Because of the increasing use of HU in nonhematologic disorders,5 any implication regarding drug leukemogenecity should be accurate and based on sound evidence. Data from retrospective cohort studies are often misleading because of the lack of appropriate comparison groups. In general, published reports on the association of HU and acute leukemia have been inconsistent and the strength of the association has been relatively small. In our experience, we did not encounter a single case of acute leukemia in either a population-based study of 39 cases6 or a retrospective study of 74 young women with ET observed for a median of greater than 5 years.7 In both studies, approximately half of the patients were treated with HU. The current availability of nonmutagenic platelet-lowering agents should allow examination of the issue in a prospective randomized setting.8 

To the Editor:

We agree with Dr Tefferi that one should be very cautious before drawing conclusions about leukemogenicity of HU from a retrospective analysis in which treatment was not randomized. A major objective of our work1-1 was to try to understand the relatively high number of cases of progression to MDS and AML with the 17p deletion we had recently observed at our institution in ET and also (unpublished results) in polycythemia vera (PV). These cases appeared to be more frequent after HU or pipobroman than after classical alkylating agents such as busulfan, although the causality between the former drugs and MDS and AML with this 17p syndrome cannot be determined.

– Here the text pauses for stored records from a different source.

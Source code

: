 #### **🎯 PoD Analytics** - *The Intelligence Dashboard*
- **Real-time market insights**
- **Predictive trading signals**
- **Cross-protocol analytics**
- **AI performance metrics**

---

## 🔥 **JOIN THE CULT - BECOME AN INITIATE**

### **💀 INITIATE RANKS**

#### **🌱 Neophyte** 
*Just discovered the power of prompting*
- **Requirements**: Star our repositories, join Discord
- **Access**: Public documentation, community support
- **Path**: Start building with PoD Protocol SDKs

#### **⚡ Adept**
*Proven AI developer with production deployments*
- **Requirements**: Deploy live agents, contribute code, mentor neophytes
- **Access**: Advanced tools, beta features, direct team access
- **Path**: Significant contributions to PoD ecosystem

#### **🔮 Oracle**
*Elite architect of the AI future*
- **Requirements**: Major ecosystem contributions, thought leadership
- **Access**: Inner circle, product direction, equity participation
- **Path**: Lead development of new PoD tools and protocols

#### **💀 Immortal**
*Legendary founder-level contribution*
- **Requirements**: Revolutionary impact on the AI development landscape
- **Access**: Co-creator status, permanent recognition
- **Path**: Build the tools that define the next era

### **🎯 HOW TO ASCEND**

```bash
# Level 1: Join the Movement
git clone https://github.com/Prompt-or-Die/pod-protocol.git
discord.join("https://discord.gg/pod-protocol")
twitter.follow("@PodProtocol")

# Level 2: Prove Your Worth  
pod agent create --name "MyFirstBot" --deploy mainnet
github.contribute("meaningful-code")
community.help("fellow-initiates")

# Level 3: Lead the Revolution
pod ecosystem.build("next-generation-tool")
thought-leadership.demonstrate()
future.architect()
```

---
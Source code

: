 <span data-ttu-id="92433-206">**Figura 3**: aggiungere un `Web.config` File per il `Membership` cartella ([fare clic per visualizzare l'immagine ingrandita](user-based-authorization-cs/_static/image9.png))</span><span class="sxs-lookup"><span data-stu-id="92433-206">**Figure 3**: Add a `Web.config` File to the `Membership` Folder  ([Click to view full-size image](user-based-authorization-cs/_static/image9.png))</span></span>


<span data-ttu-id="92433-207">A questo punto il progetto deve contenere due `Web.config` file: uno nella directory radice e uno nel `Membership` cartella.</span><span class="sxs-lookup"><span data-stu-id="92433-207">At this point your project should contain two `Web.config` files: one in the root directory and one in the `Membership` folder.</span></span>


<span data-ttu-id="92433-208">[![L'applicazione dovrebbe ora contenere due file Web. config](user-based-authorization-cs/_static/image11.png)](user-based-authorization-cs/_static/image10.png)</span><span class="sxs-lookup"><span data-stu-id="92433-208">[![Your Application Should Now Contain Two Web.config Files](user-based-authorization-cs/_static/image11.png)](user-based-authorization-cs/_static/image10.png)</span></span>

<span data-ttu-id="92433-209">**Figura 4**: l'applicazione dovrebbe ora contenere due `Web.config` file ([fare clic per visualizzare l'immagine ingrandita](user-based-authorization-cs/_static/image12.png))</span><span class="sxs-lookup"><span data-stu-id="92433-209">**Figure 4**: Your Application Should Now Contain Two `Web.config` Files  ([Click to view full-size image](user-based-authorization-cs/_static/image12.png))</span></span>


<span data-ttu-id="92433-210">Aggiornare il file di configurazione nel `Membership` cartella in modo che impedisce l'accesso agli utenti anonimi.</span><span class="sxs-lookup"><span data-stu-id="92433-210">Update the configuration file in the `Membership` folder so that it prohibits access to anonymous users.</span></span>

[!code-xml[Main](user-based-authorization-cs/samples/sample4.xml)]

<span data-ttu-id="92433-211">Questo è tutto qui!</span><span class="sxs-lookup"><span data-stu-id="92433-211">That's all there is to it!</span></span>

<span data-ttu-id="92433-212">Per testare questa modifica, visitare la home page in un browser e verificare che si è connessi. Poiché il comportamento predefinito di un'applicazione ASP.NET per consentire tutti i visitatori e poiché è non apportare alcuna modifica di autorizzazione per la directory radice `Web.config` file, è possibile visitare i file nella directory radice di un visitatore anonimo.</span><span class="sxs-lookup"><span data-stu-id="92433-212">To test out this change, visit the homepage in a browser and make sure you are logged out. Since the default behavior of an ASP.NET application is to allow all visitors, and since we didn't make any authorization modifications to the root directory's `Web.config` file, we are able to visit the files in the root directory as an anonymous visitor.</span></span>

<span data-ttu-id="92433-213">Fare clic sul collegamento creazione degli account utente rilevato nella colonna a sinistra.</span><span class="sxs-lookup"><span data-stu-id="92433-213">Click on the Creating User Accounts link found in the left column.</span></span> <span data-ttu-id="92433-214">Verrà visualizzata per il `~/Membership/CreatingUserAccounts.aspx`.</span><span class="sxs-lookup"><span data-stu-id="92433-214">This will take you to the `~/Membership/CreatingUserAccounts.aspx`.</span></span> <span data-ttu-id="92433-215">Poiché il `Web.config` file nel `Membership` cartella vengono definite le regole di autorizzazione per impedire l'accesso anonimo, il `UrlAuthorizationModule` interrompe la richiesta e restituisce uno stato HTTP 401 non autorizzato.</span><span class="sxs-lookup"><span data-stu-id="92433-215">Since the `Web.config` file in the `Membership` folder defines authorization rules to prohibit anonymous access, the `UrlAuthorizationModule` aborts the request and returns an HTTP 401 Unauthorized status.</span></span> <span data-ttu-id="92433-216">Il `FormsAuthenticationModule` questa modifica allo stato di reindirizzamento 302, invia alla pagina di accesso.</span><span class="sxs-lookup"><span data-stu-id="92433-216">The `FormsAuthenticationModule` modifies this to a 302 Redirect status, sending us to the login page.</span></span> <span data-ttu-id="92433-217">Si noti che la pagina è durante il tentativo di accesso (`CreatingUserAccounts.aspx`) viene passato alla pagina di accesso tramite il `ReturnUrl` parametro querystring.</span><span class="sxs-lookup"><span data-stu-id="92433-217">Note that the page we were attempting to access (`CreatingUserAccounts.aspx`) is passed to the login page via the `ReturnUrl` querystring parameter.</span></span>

In this study, we also found that 4.5% of all ET patients, including 3.5% of the 201 treated with HU alone progressed to MDS or AML. Only 195 of the patients had been karyotyped at diagnosis, and bone marrow core biopsy is not a usual procedure at our institution when ET is suspected and no clinical or biological features suggesting agnogenic myeloid metaphase (AMM) are present. However, it is improbable that the 17 patients who progressed to MDS or AML, especially the 7 who had received HU alone, initially had another disorder than ET. Indeed, had those cases been CML with thrombocythemic onset, t(9;22) would have been present at leukemic progression. Furthermore, none of the progressions was preceded by a phase of prominent myeloid metaplasia, which would have been observed had the initial disease been incipient AMM. Also of note is that MDS with thrombocythemia mainly include acquired sideroblastic anemia and the 5q syndrome, which, in our experience, are always complicated by anemia long before a possible (and rare) progression to AML is observed and cannot be mistaken for ET for a long period of time.3

In addition, the incidence of AML and MDS we observed after HU alone (3.5% of 201 cases) was almost similar to that observed in the literature (3.4% of 293 cases).1-2 Although it is true that treatment was not randomized in our study, patients who received HU alone did not seem to represent a population with particularly active disease, which could have been associated with a higher risk of evolution to AML. Indeed, our practice has been to treat most ET (<10% remained untreated in the present series) and, over the last 12 years, first-line treatment has almost always been HU. Only patients who did not achieve permanent normalization of platelet counts with HU (ie, presumably patients with more active disease) received additional drugs.

We believe that our findings confirm other reports that treatment with HU alone is associated with a certain risk of leukemic progression in ET and PV. The absence of progression reported by Tefferi with HU alone in two series rests on a relatively small number of cases and relatively small follow-up. The association between HU and leukemic progression in ET, especially with 17p deletion, does not prove that HU is directly a causative agent. Progression to AML, particularly with 17p deletion, is part of the natural evolution of another myeloproliferative disorder, ie, CML. Therefore, HU may not be leukemogenic in diseases other than MPD. On the other hand, caution over its use and close follow-up of patients treated for nonneoplastic disorders will certainly be required.